Why the fallback is fragile

  • Whisper has to fully transcribe before the substring match runs → high latency, ~500-1500ms more than a dedicated detector.
  • False positives on any phrase that includes "hey" + "hero"-rhyming words.
  • Needs full microphone audio + STT pipeline running constantly → CPU + power cost vs a tiny dedicated detector.
  • Not exposed as a tool the agent or other services can subscribe to.

Proposed fix (pick one)

Option A: upgrade candle-core. Find the candle-core version range that's compatible with the rest of the workspace and unstub Rustpotter. Cleanest but may cascade into other dep upgrades.

Option B: alternative detector. Pick a different wake-word library that doesn't depend on candle-core. Candidates worth evaluating: porcupine (Picovoice; commercial license), openWakeWord (ONNX-based), simple keyword spotting with whisper-base on a short audio window.

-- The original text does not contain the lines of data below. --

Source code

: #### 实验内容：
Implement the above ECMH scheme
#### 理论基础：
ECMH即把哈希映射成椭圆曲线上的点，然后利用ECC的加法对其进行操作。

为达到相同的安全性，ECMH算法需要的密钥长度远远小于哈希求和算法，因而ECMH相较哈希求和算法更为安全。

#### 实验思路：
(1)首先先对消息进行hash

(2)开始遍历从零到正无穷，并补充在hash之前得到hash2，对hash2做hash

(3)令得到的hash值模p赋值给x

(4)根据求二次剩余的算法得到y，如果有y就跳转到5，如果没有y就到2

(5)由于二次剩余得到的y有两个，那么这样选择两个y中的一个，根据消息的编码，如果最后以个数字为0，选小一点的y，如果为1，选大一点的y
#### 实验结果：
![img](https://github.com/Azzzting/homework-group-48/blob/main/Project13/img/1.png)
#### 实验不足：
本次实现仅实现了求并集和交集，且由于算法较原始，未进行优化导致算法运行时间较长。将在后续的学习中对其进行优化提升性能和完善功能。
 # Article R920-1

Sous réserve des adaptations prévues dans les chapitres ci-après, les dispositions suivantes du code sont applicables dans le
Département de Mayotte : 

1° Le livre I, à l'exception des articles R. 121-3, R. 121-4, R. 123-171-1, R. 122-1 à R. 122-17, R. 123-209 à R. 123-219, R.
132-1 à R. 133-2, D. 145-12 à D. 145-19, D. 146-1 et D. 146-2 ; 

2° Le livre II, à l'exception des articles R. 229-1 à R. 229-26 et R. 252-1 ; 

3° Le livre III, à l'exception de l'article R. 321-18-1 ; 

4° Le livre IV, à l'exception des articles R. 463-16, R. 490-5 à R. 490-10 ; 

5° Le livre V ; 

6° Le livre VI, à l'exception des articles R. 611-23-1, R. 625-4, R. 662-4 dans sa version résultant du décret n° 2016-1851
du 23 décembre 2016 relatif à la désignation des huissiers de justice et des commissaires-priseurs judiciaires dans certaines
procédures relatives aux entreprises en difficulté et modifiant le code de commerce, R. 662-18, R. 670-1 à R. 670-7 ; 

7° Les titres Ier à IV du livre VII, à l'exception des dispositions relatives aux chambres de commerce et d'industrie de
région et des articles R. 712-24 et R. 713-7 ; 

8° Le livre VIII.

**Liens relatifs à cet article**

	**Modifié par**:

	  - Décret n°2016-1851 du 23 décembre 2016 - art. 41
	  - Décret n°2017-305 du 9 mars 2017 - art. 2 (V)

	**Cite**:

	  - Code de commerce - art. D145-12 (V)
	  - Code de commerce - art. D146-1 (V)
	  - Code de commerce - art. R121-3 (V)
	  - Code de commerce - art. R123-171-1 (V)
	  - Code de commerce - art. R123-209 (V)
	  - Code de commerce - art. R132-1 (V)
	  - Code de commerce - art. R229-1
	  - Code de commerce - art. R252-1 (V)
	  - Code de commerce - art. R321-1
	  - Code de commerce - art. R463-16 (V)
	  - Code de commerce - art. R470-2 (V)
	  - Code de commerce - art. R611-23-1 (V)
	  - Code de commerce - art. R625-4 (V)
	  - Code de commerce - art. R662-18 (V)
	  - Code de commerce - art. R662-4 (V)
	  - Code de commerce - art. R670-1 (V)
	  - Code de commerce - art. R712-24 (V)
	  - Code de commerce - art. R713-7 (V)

Option C: live with the substring fallback but expose it cleanly via OpenRPC + MCP so other services can subscribe. Doesn't fix the latency / false-positive cost.

Severity

Medium. Not a deploy blocker (substring fallback works), but the Ambient AI vision in hero_agent#16 and hero_demo#52 leans on responsive wake — the substring path doesn't get there.

Cross-refs

Spotted during docs_hero Phase 1 source-grounded read (session 52). Reconciliation memo: memory/investigation_roadmap_reconciliation.md.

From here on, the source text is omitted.